INSTRUCTIONS FOR THE TASK ▸ Copy out exactly the stretch of the listing below that begins at the line containing "item | ✅ Works |" and ends at the line containing "B2B invoices | ✅ Works |", and copy nothing outside it.

DATA PROVIDED ▸

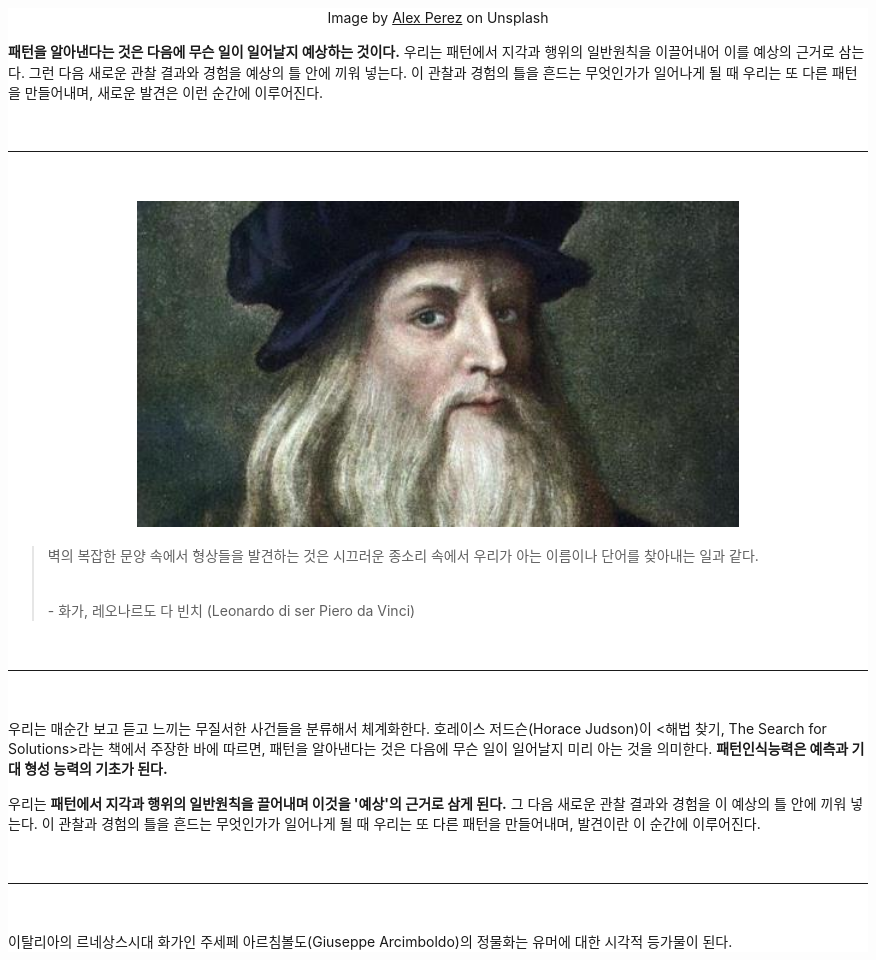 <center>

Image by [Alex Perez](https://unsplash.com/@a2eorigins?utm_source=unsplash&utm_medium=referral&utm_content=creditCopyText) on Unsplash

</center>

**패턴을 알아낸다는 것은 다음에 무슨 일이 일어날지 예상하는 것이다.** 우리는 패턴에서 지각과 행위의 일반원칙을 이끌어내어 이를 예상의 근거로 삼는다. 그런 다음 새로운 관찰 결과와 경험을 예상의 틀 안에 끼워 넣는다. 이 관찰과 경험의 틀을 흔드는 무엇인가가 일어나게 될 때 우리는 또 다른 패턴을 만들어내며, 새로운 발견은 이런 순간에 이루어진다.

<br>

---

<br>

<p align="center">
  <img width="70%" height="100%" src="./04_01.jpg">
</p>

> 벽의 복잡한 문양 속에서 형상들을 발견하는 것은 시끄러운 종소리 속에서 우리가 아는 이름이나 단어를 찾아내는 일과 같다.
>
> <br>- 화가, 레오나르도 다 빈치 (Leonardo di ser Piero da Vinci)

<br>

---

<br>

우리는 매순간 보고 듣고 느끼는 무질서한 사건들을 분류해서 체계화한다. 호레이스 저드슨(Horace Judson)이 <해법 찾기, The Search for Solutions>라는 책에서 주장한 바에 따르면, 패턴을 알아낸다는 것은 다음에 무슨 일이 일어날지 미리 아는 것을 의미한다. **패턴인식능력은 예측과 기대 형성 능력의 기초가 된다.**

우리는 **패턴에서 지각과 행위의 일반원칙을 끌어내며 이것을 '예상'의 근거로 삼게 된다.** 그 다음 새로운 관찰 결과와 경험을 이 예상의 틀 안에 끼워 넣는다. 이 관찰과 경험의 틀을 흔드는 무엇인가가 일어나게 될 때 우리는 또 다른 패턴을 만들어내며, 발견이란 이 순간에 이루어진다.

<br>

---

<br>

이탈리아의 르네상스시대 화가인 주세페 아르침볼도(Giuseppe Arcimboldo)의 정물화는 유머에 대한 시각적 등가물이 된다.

* * *

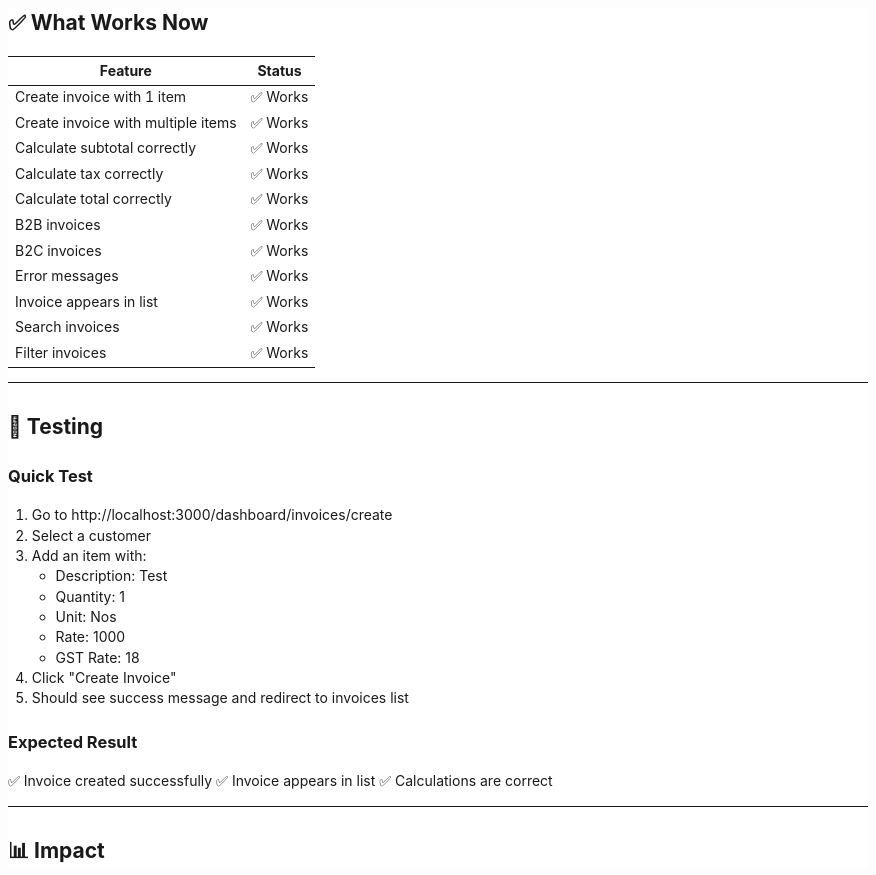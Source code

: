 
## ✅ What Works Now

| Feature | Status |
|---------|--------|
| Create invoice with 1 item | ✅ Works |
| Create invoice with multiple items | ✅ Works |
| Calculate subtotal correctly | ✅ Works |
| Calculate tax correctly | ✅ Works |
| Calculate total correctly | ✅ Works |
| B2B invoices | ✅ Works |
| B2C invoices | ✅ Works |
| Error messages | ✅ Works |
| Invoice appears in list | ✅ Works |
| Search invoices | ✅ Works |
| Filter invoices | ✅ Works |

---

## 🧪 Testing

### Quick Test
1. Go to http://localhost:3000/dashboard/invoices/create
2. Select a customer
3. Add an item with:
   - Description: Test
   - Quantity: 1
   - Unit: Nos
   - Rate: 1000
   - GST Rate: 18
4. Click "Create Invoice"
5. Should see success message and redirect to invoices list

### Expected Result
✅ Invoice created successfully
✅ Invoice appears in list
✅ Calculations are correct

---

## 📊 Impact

YOUR SOLUTION ▸
| Create invoice with 1 item | ✅ Works |
| Create invoice with multiple items | ✅ Works |
| Calculate subtotal correctly | ✅ Works |
| Calculate tax correctly | ✅ Works |
| Calculate total correctly | ✅ Works |
| B2B invoices | ✅ Works |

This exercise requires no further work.